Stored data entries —
————————

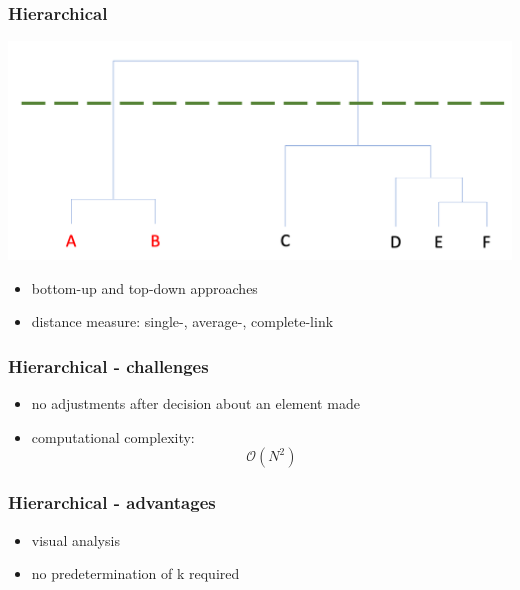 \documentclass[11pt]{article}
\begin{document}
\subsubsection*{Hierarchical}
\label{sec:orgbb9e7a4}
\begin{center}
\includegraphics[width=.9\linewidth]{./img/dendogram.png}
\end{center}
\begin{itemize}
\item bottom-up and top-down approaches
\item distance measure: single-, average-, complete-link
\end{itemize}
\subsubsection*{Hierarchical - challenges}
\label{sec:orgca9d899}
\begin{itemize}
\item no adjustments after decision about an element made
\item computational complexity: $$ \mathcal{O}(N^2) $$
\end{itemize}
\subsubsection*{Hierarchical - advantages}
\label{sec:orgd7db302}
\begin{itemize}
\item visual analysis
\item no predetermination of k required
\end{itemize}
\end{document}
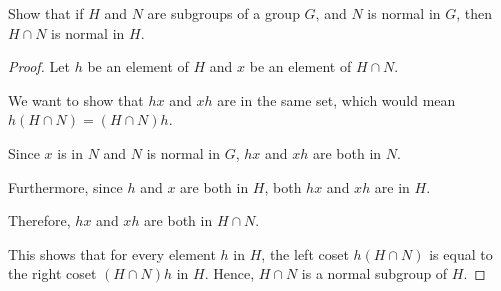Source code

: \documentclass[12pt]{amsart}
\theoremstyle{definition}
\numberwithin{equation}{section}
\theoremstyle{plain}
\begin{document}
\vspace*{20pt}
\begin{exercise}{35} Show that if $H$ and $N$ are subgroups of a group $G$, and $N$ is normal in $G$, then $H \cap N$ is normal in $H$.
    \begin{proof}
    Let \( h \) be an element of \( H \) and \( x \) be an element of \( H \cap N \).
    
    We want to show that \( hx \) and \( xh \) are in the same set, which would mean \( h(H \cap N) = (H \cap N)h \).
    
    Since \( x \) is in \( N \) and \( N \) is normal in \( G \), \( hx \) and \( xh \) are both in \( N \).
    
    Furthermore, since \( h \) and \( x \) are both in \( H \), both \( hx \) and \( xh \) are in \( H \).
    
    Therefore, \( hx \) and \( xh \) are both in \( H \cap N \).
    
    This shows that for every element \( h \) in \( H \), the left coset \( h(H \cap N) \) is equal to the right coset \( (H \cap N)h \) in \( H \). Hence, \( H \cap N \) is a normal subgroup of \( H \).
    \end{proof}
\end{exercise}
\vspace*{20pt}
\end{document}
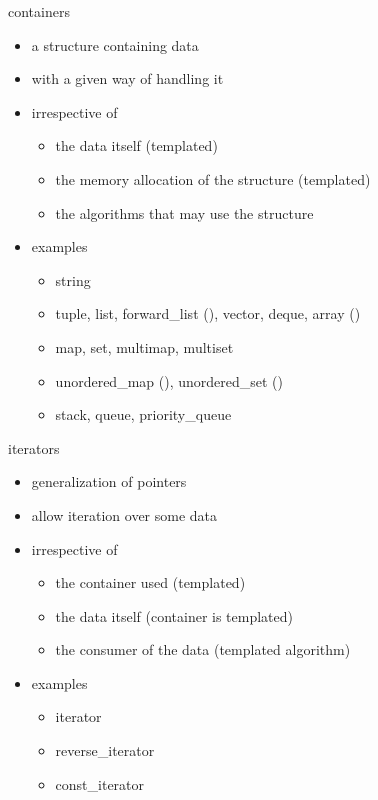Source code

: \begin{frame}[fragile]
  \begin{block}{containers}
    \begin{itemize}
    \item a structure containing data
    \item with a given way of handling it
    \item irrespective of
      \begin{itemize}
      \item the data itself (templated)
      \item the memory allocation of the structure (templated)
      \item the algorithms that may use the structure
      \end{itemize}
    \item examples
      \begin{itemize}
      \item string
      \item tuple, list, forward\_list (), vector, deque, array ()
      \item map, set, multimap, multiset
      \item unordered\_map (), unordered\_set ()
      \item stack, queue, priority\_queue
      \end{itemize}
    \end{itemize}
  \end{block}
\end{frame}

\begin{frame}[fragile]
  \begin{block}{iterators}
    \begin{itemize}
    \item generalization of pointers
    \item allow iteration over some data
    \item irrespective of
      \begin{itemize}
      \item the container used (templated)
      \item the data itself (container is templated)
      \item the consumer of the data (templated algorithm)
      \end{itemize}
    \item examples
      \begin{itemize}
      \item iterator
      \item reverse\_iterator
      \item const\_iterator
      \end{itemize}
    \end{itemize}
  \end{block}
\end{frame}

————————

Try it —
Up to and including the line that contains "Since \( x \)", print the records above exactly from their first line, without any pictures.

Answer to the exercise —
 \documentclass[11pt]{article}
\begin{document}
\subsubsection*{Hierarchical}
\label{sec:orgbb9e7a4}
\begin{center}
\includegraphics[width=.9\linewidth]{./img/dendogram.png}
\end{center}
\begin{itemize}
\item bottom-up and top-down approaches
\item distance measure: single-, average-, complete-link
\end{itemize}
\subsubsection*{Hierarchical - challenges}
\label{sec:orgca9d899}
\begin{itemize}
\item no adjustments after decision about an element made
\item computational complexity: $$ \mathcal{O}(N^2) $$
\end{itemize}
\subsubsection*{Hierarchical - advantages}
\label{sec:orgd7db302}
\begin{itemize}
\item visual analysis
\item no predetermination of k required
\end{itemize}
\end{document}
Source code

: \documentclass[12pt]{amsart}
\theoremstyle{definition}
\numberwithin{equation}{section}
\theoremstyle{plain}
\begin{document}
\vspace*{20pt}
\begin{exercise}{35} Show that if $H$ and $N$ are subgroups of a group $G$, and $N$ is normal in $G$, then $H \cap N$ is normal in $H$.
    \begin{proof}
    Let \( h \) be an element of \( H \) and \( x \) be an element of \( H \cap N \).
    
    We want to show that \( hx \) and \( xh \) are in the same set, which would mean \( h(H \cap N) = (H \cap N)h \).
    
    Since \( x \) is in \( N \) and \( N \) is normal in \( G \), \( hx \) and \( xh \) are both in \( N \).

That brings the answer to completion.